At the snap, the running back ran to the right as the quarterback dropped. The handoff was made and the play went away from me. Not thinking, I took off in pursuit. The ball carrier had a lateral head start of about seven yards, but in order to gain yardage he’d have to turn upfield. I was sure I could catch him; I had the angle. I was already past the center and in a dead run when I saw it happen. The running back handed the ball to the split end on that side, who reversed back to my left. The action froze me in my tracks!
Thoughts flew, but my body remained frozen. I knew I needed to turn back and pursue the play, but it took an eternity to get my rather large body to stop, turn and follow. Finally, word got to all appropriate body parts and I was running up the line again, this time to the left. It didn’t take long to realize that I wasn’t going to make the play. I looked ahead to the corner to see who was there to help, but the corner was empty. Only the left tackle and I were to be on that side of the field, and no tackle would ever catch a wide receiver.
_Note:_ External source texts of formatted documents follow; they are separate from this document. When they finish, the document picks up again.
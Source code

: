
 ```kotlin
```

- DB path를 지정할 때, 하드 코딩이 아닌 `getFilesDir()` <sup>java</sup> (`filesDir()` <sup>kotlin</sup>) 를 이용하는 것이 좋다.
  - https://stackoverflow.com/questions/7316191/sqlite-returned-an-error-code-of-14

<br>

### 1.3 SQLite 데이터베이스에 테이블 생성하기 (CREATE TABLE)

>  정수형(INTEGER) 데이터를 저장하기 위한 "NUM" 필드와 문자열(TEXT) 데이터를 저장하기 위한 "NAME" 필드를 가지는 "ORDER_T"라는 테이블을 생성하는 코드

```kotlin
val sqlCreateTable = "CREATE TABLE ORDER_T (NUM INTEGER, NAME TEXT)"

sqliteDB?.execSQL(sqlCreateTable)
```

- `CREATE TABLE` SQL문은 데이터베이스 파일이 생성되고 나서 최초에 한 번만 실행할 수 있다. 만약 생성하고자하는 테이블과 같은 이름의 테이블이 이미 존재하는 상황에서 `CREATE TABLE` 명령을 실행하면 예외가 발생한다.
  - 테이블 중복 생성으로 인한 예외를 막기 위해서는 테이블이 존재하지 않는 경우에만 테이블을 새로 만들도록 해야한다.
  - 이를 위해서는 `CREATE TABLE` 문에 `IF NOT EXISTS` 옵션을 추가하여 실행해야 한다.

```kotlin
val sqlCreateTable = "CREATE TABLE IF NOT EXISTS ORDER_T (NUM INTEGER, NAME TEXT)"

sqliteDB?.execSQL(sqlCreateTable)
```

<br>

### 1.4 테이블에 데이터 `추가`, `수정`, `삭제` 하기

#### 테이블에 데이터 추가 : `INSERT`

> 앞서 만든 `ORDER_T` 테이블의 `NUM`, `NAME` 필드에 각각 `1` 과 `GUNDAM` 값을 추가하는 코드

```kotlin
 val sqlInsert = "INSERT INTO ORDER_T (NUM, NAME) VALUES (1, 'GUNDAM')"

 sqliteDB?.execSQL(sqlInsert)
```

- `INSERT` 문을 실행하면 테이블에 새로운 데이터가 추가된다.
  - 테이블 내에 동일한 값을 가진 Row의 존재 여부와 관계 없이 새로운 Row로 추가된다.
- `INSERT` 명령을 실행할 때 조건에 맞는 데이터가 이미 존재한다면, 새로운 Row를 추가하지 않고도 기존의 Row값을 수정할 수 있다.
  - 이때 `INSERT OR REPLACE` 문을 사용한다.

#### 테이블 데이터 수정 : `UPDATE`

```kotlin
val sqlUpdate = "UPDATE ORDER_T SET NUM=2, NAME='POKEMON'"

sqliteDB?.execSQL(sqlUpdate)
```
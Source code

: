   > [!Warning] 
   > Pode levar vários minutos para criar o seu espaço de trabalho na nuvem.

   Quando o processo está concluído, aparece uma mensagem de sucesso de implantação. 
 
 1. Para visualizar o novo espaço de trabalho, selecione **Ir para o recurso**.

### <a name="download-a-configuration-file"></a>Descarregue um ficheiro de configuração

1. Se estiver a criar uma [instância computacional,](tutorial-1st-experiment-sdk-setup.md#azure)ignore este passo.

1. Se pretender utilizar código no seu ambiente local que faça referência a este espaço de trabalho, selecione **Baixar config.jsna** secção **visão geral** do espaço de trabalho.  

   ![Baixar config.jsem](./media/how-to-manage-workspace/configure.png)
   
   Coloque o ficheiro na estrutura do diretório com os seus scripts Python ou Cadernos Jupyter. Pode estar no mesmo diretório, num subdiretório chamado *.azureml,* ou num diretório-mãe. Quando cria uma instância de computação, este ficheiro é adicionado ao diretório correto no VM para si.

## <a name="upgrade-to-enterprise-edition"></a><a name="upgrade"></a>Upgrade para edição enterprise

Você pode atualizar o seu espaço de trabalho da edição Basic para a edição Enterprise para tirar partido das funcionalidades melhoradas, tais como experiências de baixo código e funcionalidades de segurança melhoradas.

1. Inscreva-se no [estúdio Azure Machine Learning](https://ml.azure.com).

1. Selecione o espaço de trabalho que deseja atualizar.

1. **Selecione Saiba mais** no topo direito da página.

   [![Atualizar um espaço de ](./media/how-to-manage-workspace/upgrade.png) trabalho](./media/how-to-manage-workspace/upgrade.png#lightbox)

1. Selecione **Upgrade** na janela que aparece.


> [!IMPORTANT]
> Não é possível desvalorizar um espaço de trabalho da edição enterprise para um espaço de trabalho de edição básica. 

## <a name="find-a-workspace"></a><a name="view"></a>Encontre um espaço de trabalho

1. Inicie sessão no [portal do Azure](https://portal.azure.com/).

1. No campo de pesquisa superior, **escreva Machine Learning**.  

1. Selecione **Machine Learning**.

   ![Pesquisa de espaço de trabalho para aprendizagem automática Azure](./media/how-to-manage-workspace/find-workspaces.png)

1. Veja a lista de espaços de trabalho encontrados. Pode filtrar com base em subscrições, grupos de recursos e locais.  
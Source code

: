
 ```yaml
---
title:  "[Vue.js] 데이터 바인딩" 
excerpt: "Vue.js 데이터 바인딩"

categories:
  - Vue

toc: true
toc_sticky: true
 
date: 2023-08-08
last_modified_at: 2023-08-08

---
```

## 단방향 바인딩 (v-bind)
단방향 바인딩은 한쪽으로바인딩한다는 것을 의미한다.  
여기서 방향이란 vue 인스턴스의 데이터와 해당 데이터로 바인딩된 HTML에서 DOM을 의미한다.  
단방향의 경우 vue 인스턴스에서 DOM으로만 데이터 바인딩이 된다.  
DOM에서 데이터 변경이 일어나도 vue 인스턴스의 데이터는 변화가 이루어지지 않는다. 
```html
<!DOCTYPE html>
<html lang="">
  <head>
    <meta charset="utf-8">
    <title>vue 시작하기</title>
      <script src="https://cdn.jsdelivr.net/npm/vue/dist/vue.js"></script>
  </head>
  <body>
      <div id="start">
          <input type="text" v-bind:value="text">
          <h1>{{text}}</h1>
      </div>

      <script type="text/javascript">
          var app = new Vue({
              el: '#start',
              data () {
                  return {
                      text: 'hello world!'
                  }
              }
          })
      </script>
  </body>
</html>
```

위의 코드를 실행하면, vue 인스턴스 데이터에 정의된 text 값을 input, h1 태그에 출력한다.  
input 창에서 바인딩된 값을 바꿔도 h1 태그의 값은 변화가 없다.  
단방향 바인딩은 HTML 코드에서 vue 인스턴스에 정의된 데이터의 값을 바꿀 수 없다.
I looked up just in time to see the ball carrier run right over the spot I was supposed to be occupying. I could only watch as the play went all the way for a touchdown. I went back to the sidelines, chin against my chest.
“How many times have we told you to stay home on that one?” the coach yelled. “You think we tell you these things for our health? You have a (expletive) job to do here! We told you exactly what it is! How much sense does it take to do what you’re told? You cover on reverses! If you pursue, we lose!”
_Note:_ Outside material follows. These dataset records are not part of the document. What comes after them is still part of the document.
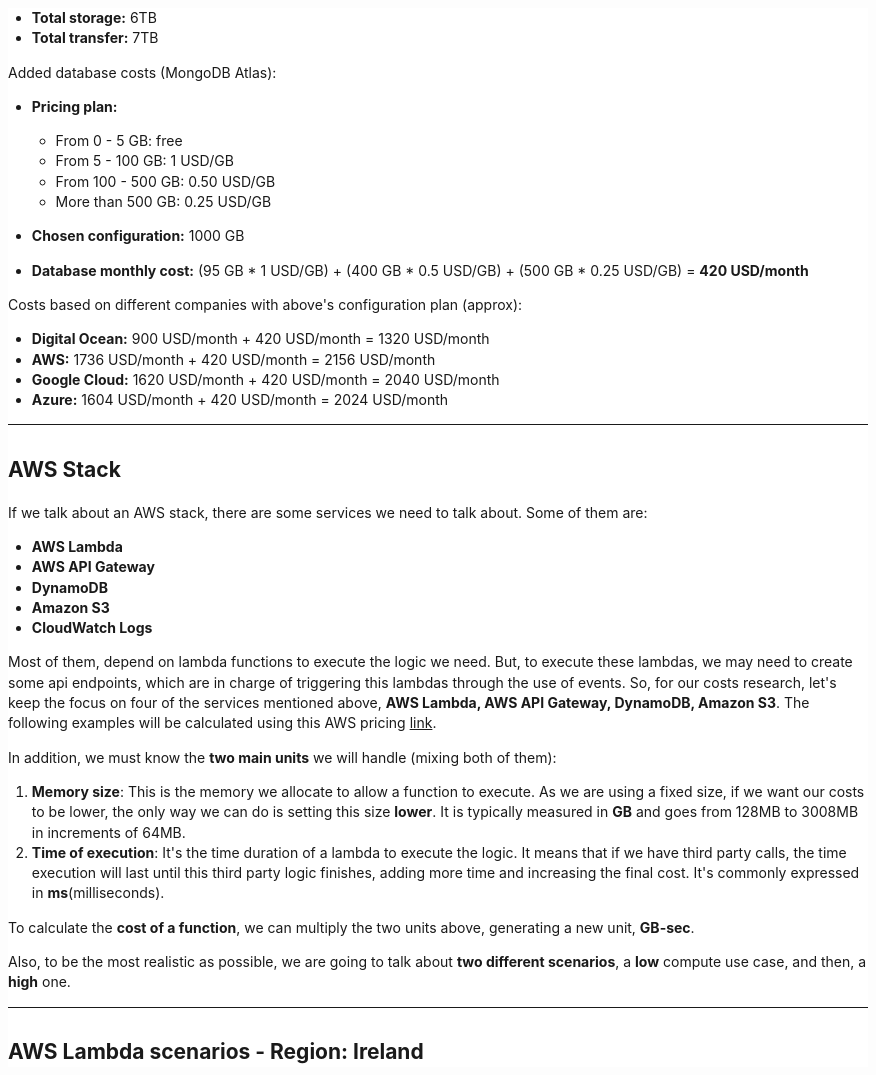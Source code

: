 - **Total storage:** 6TB
- **Total transfer:** 7TB

Added database costs (MongoDB Atlas):
- **Pricing plan:**
    - From 0 - 5 GB: free
    - From 5 - 100 GB: 1 USD/GB
    - From 100 - 500 GB: 0.50 USD/GB
    - More than 500 GB: 0.25 USD/GB

- **Chosen configuration:** 1000 GB
- **Database monthly cost:** (95 GB * 1 USD/GB) + (400 GB * 0.5 USD/GB) + (500 GB * 0.25 USD/GB) = **420 USD/month**

Costs based on different companies with above's configuration plan (approx):

- **Digital Ocean:** 900 USD/month + 420 USD/month = 1320 USD/month
- **AWS:** 1736 USD/month + 420 USD/month = 2156 USD/month
- **Google Cloud:** 1620 USD/month + 420 USD/month = 2040 USD/month
- **Azure:** 1604 USD/month + 420 USD/month = 2024 USD/month

---

## AWS Stack
If we talk about an AWS stack, there are some services we need to talk about. Some of them are:
- **AWS Lambda**
- **AWS API Gateway**
- **DynamoDB**
- **Amazon S3**
- **CloudWatch Logs**

Most of them, depend on lambda functions to execute the logic we need. But, to execute these lambdas, we may need to create some api endpoints, which are in charge of triggering this lambdas through the use of events. So, for our costs research, let's keep the focus on four of the services mentioned above, **AWS Lambda, AWS API Gateway, DynamoDB, Amazon S3**. The following examples will be calculated using this AWS pricing [link](https://aws.amazon.com/es/pricing/).

In addition, we must know the **two main units** we will handle (mixing both of them):

1. **Memory size**: This is the memory we allocate to allow a function to execute. As we are using a fixed size, if we want our costs to be lower, the only way we can do is setting this size **lower**. It is typically measured in **GB** and goes from 128MB to 3008MB in increments of 64MB.
2. **Time of execution**: It's the time duration of a lambda to execute the logic. It means that if we have third party calls, the time execution will last until this third party logic finishes, adding more time and increasing the final cost. It's commonly expressed in **ms**(milliseconds).

To calculate the **cost of a function**, we can multiply the two units above, generating a new unit, **GB-sec**.

Also, to be the most realistic as possible, we are going to talk about **two different scenarios**, a **low** compute use case, and then, a **high** one.

---

## AWS Lambda scenarios - Region: Ireland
For days I ran that play over and over again in the theatre of my mind. I had always believed it was best to play inspired — that emotion and enthusiasm would win out over cold, calculated logic every time. Now it looked like, at least in some cases, cold, rational control was far more important. After all, football is a brain game. That is why the intricacies are so hard for most people to understand. But that day I took away a very important, and life-changing lesson. I learned that there are sound reasons for the things we are told to do.
For the next 15 years, that lesson stayed with me. I did what I was supposed to do, stayed within the limits I was given and lived a quiet life. If I had any ideas that could even be remotely considered “wild,” I would always bounce them off someone I trusted before acting on them —and it kept me out of trouble.
Then one day, about 10 years after I finished college, my mother and I had a serious discussion about what I wanted to do with my life. I had been drifting somewhat aimlessly for a long time. I told her what I really wanted to do was to go back to school, get a couple of advanced degrees and become a professor. She laughed and told me to get serious. That was a dream for rich kids, smart kids. She said I should go to work in the steel mills. With my degree, they would probably make me a foreman. That conversation made me start to question the wisdom of living my life “within the lines.”
Both the man at Terlingua and I had fallen into a pattern of letting ghosts from our past limit and even disrupt our lives today. Traumatic events can indeed sometimes have strong effects on us, but when they start to limit our possibilities, our futures, it is time leave them behind. It makes no sense to keep stumbling over objects that are behind us.
It took a couple of years to complete the change. It wasn’t easy; I had a lot of false starts, but I stayed at it and eventually I stopped doing what I was “supposed” to do, went on to get those degrees and to get that life I wanted.
I hope when I next go to Big Bend, Don will tell me he did the same.